Going through the lines below, tally those that include "Pandas", and give only the number.

Stored items from a collection:
==========
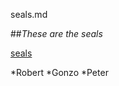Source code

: seals.md

##*These are the seals*

[seals](https://cuteoverload.files.wordpress.com/2009/10/seal-pup.jpg)

*Robert
*Gonzo
*Peter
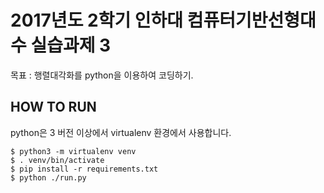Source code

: # 2017년도 2학기 인하대 컴퓨터기반선형대수 실습과제 3
목표 : 행렬대각화를 python을 이용하여 코딩하기.

## HOW TO RUN

python은 3 버전 이상에서 virtualenv 환경에서 사용합니다.

    $ python3 -m virtualenv venv
    $ . venv/bin/activate
    $ pip install -r requirements.txt
    $ python ./run.py
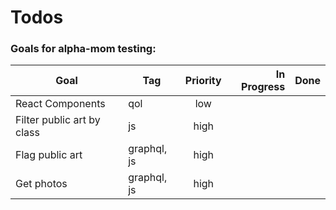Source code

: # Todos

### Goals for alpha-mom testing:
| Goal                       | Tag         | Priority | In Progress | Done |
| -------------------------- | ----------- | :------: | ----------: | ---: |
| React Components           | qol         |   low    |             |      |
| Filter public art by class | js          |   high   |             |      |
| Flag public art            | graphql, js |   high   |             |      |
| Get photos                 | graphql, js |   high   |             |      |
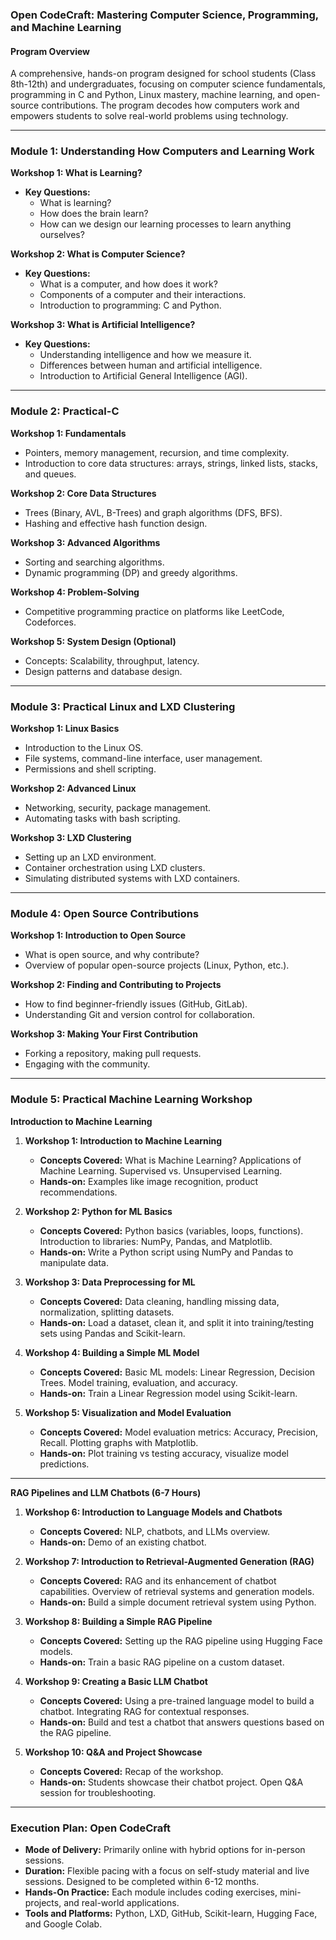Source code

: ### **Open CodeCraft: Mastering Computer Science, Programming, and Machine Learning**

#### **Program Overview**
A comprehensive, hands-on program designed for school students (Class 8th-12th) and undergraduates, focusing on computer science fundamentals, programming in C and Python, Linux mastery, machine learning, and open-source contributions. The program decodes how computers work and empowers students to solve real-world problems using technology.

---

### **Module 1: Understanding How Computers and Learning Work**

**Workshop 1: What is Learning?**
- **Key Questions:**
  - What is learning?
  - How does the brain learn?
  - How can we design our learning processes to learn anything ourselves?

**Workshop 2: What is Computer Science?**
- **Key Questions:**
  - What is a computer, and how does it work?
  - Components of a computer and their interactions.
  - Introduction to programming: C and Python.

**Workshop 3: What is Artificial Intelligence?**
- **Key Questions:**
  - Understanding intelligence and how we measure it.
  - Differences between human and artificial intelligence.
  - Introduction to Artificial General Intelligence (AGI).

---

### **Module 2: Practical-C**

**Workshop 1: Fundamentals**
- Pointers, memory management, recursion, and time complexity.
- Introduction to core data structures: arrays, strings, linked lists, stacks, and queues.

**Workshop 2: Core Data Structures**
- Trees (Binary, AVL, B-Trees) and graph algorithms (DFS, BFS).
- Hashing and effective hash function design.

**Workshop 3: Advanced Algorithms**
- Sorting and searching algorithms.
- Dynamic programming (DP) and greedy algorithms.

**Workshop 4: Problem-Solving**
- Competitive programming practice on platforms like LeetCode, Codeforces.

**Workshop 5: System Design (Optional)**
- Concepts: Scalability, throughput, latency.
- Design patterns and database design.

---

### **Module 3: Practical Linux and LXD Clustering**

**Workshop 1: Linux Basics**
- Introduction to the Linux OS.
- File systems, command-line interface, user management.
- Permissions and shell scripting.

**Workshop 2: Advanced Linux**
- Networking, security, package management.
- Automating tasks with bash scripting.

**Workshop 3: LXD Clustering**
- Setting up an LXD environment.
- Container orchestration using LXD clusters.
- Simulating distributed systems with LXD containers.

---

### **Module 4: Open Source Contributions**

**Workshop 1: Introduction to Open Source**
- What is open source, and why contribute?
- Overview of popular open-source projects (Linux, Python, etc.).

**Workshop 2: Finding and Contributing to Projects**
- How to find beginner-friendly issues (GitHub, GitLab).
- Understanding Git and version control for collaboration.

**Workshop 3: Making Your First Contribution**
- Forking a repository, making pull requests.
- Engaging with the community.

---

### **Module 5: Practical Machine Learning Workshop**

**Introduction to Machine Learning**

1. **Workshop 1: Introduction to Machine Learning**
   - **Concepts Covered:** What is Machine Learning? Applications of Machine Learning. Supervised vs. Unsupervised Learning.
   - **Hands-on:** Examples like image recognition, product recommendations.

2. **Workshop 2: Python for ML Basics**
   - **Concepts Covered:** Python basics (variables, loops, functions). Introduction to libraries: NumPy, Pandas, and Matplotlib.
   - **Hands-on:** Write a Python script using NumPy and Pandas to manipulate data.

3. **Workshop 3: Data Preprocessing for ML**
   - **Concepts Covered:** Data cleaning, handling missing data, normalization, splitting datasets.
   - **Hands-on:** Load a dataset, clean it, and split it into training/testing sets using Pandas and Scikit-learn.

4. **Workshop 4: Building a Simple ML Model**
   - **Concepts Covered:** Basic ML models: Linear Regression, Decision Trees. Model training, evaluation, and accuracy.
   - **Hands-on:** Train a Linear Regression model using Scikit-learn.

5. **Workshop 5: Visualization and Model Evaluation**
   - **Concepts Covered:** Model evaluation metrics: Accuracy, Precision, Recall. Plotting graphs with Matplotlib.
   - **Hands-on:** Plot training vs testing accuracy, visualize model predictions.

---

**RAG Pipelines and LLM Chatbots (6-7 Hours)**

1. **Workshop 6: Introduction to Language Models and Chatbots**
   - **Concepts Covered:** NLP, chatbots, and LLMs overview.
   - **Hands-on:** Demo of an existing chatbot.

2. **Workshop 7: Introduction to Retrieval-Augmented Generation (RAG)**
   - **Concepts Covered:** RAG and its enhancement of chatbot capabilities. Overview of retrieval systems and generation models.
   - **Hands-on:** Build a simple document retrieval system using Python.

3. **Workshop 8: Building a Simple RAG Pipeline**
   - **Concepts Covered:** Setting up the RAG pipeline using Hugging Face models.
   - **Hands-on:** Train a basic RAG pipeline on a custom dataset.

4. **Workshop 9: Creating a Basic LLM Chatbot**
   - **Concepts Covered:** Using a pre-trained language model to build a chatbot. Integrating RAG for contextual responses.
   - **Hands-on:** Build and test a chatbot that answers questions based on the RAG pipeline.

5. **Workshop 10: Q&A and Project Showcase**
   - **Concepts Covered:** Recap of the workshop.
   - **Hands-on:** Students showcase their chatbot project. Open Q&A session for troubleshooting.

---

### **Execution Plan: Open CodeCraft**

- **Mode of Delivery:** Primarily online with hybrid options for in-person sessions.
- **Duration:** Flexible pacing with a focus on self-study material and live sessions. Designed to be completed within 6-12 months.
- **Hands-On Practice:** Each module includes coding exercises, mini-projects, and real-world applications.
- **Tools and Platforms:** Python, LXD, GitHub, Scikit-learn, Hugging Face, and Google Colab.

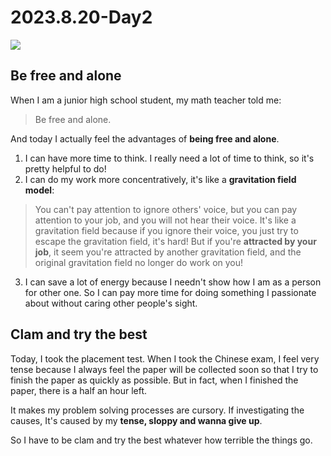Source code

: # 2023.8.20-Day2

<img src = "/home/kai/Documents/00AStudy/学习/typora/00A inbox/Pic/El/2.png">

## Be free and alone

When I am a junior high school student, my math teacher told me: 
> Be free and alone.

And today I actually feel the advantages of **being free and alone**.

1. I can have more time to think. I really need a lot of time to think, so it's pretty helpful to do!
2. I can do my work more concentratively, it's like a **gravitation field model**: 
> You can't pay attention to ignore others' voice, but you can pay attention to your job, and you will not hear their voice. It's like a gravitation field because if you ignore their voice, you just try to escape the gravitation field, it's hard! But if you're **attracted by your job**, it seem you're attracted by another gravitation field, and the original gravitation field no longer do work on you!
3. I can save a lot of energy because I needn't show how I am as a person for other one. So I can pay more time for doing something I passionate about without caring other people's sight.

## Clam and try the best

Today, I took the placement test. When I took the Chinese exam, I feel very tense because I always feel the paper will be collected soon so that I try to finish the paper as quickly as possible. But in fact, when I finished the paper, there is a half an hour left.

It makes my problem solving processes are cursory. If investigating the causes, It's caused by my **tense, sloppy and wanna give up**.

So I have to be clam and try the best whatever how terrible the things go.

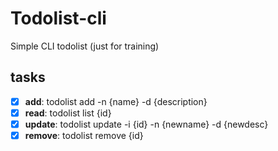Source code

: # Todolist-cli
Simple CLI todolist (just for training)
## tasks
- [x] **add**: todolist add -n {name} -d {description}
- [x] **read**: todolist list {id}
- [x] **update**: todolist update -i {id} -n {newname} -d {newdesc}
- [x] **remove**: todolist remove {id}
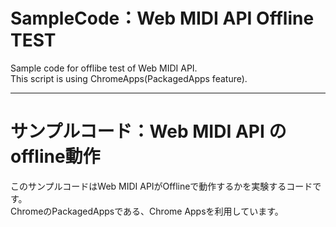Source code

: # SampleCode：Web MIDI API Offline TEST

Sample code for offlibe test of Web MIDI API.  
This script is using ChromeApps(PackagedApps feature). 


----------


# サンプルコード：Web MIDI API のoffline動作

このサンプルコードはWeb MIDI APIがOfflineで動作するかを実験するコードです。  
ChromeのPackagedAppsである、Chrome Appsを利用しています。

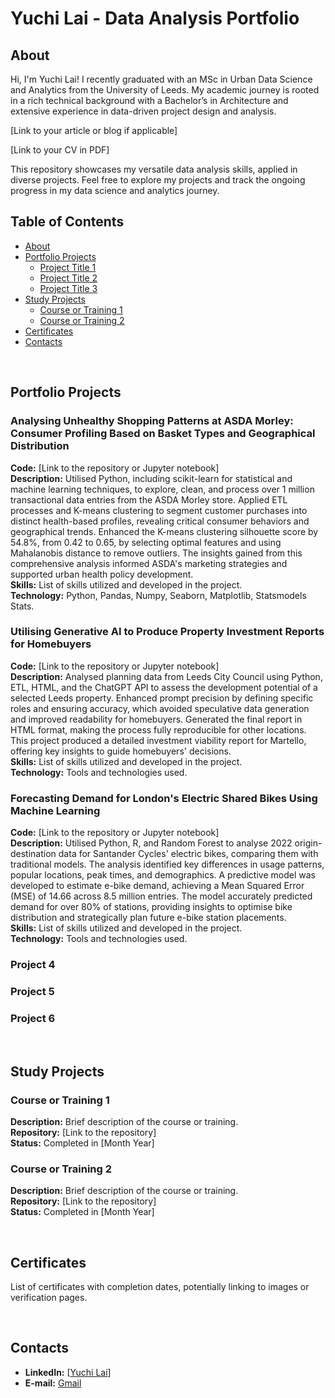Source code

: # Yuchi Lai - Data Analysis Portfolio

## About
Hi, I'm Yuchi Lai! I recently graduated with an MSc in Urban Data Science and Analytics from the University of Leeds. My academic journey is rooted in a rich technical background with a Bachelor’s in Architecture and extensive experience in data-driven project design and analysis.

[Link to your article or blog if applicable]

[Link to your CV in PDF]

This repository showcases my versatile data analysis skills, applied in diverse projects. Feel free to explore my projects and track the ongoing progress in my data science and analytics journey.

## Table of Contents
- [About](#about)
- [Portfolio Projects](#portfolio-projects)
  - [Project Title 1](#project-title-1)
  - [Project Title 2](#project-title-2)
  - [Project Title 3](#project-title-3)
- [Study Projects](#study-projects)
  - [Course or Training 1](#course-or-training-1)
  - [Course or Training 2](#course-or-training-2)
- [Certificates](#certificates)
- [Contacts](#contacts)

<br>

## Portfolio Projects
### Analysing Unhealthy Shopping Patterns at ASDA Morley: Consumer Profiling Based on Basket Types and Geographical Distribution  
**Code:** [Link to the repository or Jupyter notebook]  
**Description:** Utilised Python, including scikit-learn for statistical and machine learning techniques, to explore, clean, and process over 1 million transactional data entries from the ASDA Morley store. Applied ETL processes and K-means clustering to segment customer purchases into distinct health-based profiles, revealing critical consumer behaviors and geographical trends. Enhanced the K-means clustering silhouette score by 54.8%, from 0.42 to 0.65, by selecting optimal features and using Mahalanobis distance to remove outliers. The insights gained from this comprehensive analysis informed ASDA's marketing strategies and supported urban health policy development.  
**Skills:** List of skills utilized and developed in the project.  
**Technology:** Python, Pandas, Numpy, Seaborn, Matplotlib, Statsmodels Stats.  

### Utilising Generative AI to Produce Property Investment Reports for Homebuyers
**Code:** [Link to the repository or Jupyter notebook]  
**Description:** Analysed planning data from Leeds City Council using Python, ETL, HTML, and the ChatGPT API to assess the development potential of a selected Leeds property. Enhanced prompt precision by defining specific roles and ensuring accuracy, which avoided speculative data generation and improved readability for homebuyers. Generated the final report in HTML format, making the process fully reproducible for other locations. This project produced a detailed investment viability report for Martello, offering key insights to guide homebuyers' decisions.  
**Skills:** List of skills utilized and developed in the project.  
**Technology:** Tools and technologies used.

### Forecasting Demand for London's Electric Shared Bikes Using Machine Learning
**Code:** [Link to the repository or Jupyter notebook]  
**Description:** Utilised Python, R, and Random Forest to analyse 2022 origin-destination data for Santander Cycles' electric bikes, comparing them with traditional models. The analysis identified key differences in usage patterns, popular locations, peak times, and demographics. A predictive model was developed to estimate e-bike demand, achieving a Mean Squared Error (MSE) of 14.66 across 8.5 million entries. The model accurately predicted demand for over 80% of stations, providing insights to optimise bike distribution and strategically plan future e-bike station placements.  
**Skills:** List of skills utilized and developed in the project.  
**Technology:** Tools and technologies used.  

### Project 4
### Project 5
### Project 6

<br>

## Study Projects
### Course or Training 1
**Description:** Brief description of the course or training.  
**Repository:** [Link to the repository]  
**Status:** Completed in [Month Year]  

### Course or Training 2
**Description:** Brief description of the course or training.  
**Repository:** [Link to the repository]  
**Status:** Completed in [Month Year]  

<br>

## Certificates
List of certificates with completion dates, potentially linking to images or verification pages.

<br>

## Contacts
- **LinkedIn:** [[Yuchi Lai](https://www.linkedin.com/in/yuchi-lai-37937b256/)]  
- **E-mail:** [Gmail](hongyuelai@gmail.com)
==========
> Response for this exercise
4